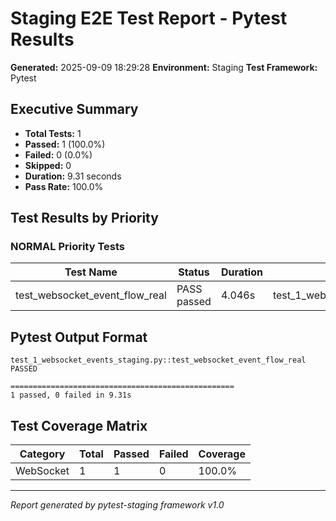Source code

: # Staging E2E Test Report - Pytest Results

**Generated:** 2025-09-09 18:29:28
**Environment:** Staging
**Test Framework:** Pytest

## Executive Summary

- **Total Tests:** 1
- **Passed:** 1 (100.0%)
- **Failed:** 0 (0.0%)
- **Skipped:** 0
- **Duration:** 9.31 seconds
- **Pass Rate:** 100.0%

## Test Results by Priority

### NORMAL Priority Tests

| Test Name | Status | Duration | File |
|-----------|--------|----------|------|
| test_websocket_event_flow_real | PASS passed | 4.046s | test_1_websocket_events_staging.py |

## Pytest Output Format

```
test_1_websocket_events_staging.py::test_websocket_event_flow_real PASSED

==================================================
1 passed, 0 failed in 9.31s
```

## Test Coverage Matrix

| Category | Total | Passed | Failed | Coverage |
|----------|-------|--------|--------|----------|
| WebSocket | 1 | 1 | 0 | 100.0% |

---
*Report generated by pytest-staging framework v1.0*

▬▬▬▬▬▬

ACTION ITEM:
Output the material above verbatim but exclude each picture.

OUTPUT FOR THIS TASK:
Source code

: # Staging E2E Test Report - Pytest Results

**Generated:** 2025-09-09 18:29:28
**Environment:** Staging
**Test Framework:** Pytest

## Executive Summary

- **Total Tests:** 1
- **Passed:** 1 (100.0%)
- **Failed:** 0 (0.0%)
- **Skipped:** 0
- **Duration:** 9.31 seconds
- **Pass Rate:** 100.0%

## Test Results by Priority

### NORMAL Priority Tests

| Test Name | Status | Duration | File |
|-----------|--------|----------|------|
| test_websocket_event_flow_real | PASS passed | 4.046s | test_1_websocket_events_staging.py |

## Pytest Output Format

```
test_1_websocket_events_staging.py::test_websocket_event_flow_real PASSED

==================================================
1 passed, 0 failed in 9.31s
```

## Test Coverage Matrix

| Category | Total | Passed | Failed | Coverage |
|----------|-------|--------|--------|----------|
| WebSocket | 1 | 1 | 0 | 100.0% |

---
*Report generated by pytest-staging framework v1.0*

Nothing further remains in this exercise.